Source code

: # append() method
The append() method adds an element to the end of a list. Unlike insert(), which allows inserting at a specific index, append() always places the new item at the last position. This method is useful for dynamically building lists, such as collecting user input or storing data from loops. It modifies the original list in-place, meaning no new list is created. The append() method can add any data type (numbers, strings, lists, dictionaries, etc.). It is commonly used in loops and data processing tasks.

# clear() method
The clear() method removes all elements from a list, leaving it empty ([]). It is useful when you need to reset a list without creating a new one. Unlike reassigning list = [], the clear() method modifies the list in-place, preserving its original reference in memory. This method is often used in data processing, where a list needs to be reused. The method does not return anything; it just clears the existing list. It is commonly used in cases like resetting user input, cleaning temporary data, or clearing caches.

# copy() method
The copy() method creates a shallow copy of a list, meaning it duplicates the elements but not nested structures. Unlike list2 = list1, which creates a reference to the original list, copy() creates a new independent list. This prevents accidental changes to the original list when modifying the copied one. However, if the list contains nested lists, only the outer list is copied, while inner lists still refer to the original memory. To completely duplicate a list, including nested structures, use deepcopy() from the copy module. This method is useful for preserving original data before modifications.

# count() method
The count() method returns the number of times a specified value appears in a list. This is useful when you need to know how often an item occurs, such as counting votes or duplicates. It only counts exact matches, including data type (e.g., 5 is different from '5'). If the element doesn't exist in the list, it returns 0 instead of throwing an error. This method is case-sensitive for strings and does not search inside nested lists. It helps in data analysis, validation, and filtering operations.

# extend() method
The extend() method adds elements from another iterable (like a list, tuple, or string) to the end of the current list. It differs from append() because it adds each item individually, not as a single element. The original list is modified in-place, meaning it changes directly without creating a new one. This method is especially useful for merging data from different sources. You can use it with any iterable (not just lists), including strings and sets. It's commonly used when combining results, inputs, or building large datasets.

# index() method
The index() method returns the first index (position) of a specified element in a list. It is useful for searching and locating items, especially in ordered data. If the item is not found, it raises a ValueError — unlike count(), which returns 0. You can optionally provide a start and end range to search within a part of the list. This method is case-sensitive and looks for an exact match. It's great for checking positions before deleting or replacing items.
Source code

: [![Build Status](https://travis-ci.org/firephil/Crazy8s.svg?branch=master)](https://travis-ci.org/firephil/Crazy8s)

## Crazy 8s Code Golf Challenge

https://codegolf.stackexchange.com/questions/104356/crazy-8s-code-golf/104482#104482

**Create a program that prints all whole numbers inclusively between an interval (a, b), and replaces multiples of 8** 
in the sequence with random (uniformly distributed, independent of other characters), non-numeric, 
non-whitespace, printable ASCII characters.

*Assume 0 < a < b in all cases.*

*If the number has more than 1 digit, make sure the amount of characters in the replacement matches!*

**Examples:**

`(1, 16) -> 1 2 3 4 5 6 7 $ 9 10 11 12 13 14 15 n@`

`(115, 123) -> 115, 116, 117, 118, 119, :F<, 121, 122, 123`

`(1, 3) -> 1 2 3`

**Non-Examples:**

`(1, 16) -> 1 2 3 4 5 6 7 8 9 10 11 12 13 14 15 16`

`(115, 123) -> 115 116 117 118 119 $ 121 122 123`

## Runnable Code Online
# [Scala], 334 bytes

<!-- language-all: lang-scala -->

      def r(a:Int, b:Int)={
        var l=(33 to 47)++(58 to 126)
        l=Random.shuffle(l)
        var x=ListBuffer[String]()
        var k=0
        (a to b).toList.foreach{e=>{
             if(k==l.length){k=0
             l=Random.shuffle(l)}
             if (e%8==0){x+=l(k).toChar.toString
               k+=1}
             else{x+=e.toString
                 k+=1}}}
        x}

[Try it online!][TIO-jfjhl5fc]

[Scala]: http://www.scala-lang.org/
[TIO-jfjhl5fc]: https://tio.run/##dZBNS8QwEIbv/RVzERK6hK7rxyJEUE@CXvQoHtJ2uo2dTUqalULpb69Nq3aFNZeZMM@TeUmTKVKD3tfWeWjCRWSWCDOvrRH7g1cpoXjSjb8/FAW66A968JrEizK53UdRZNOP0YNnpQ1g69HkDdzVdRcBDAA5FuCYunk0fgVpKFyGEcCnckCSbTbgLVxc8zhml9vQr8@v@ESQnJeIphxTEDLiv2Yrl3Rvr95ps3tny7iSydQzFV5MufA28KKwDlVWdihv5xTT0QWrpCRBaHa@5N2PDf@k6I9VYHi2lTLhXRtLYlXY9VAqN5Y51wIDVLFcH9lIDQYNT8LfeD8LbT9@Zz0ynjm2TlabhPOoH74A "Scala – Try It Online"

******************************

Work task: For the string "such", work out how many lines of the entries contain it and reply with that number alone.

Expected answer: 2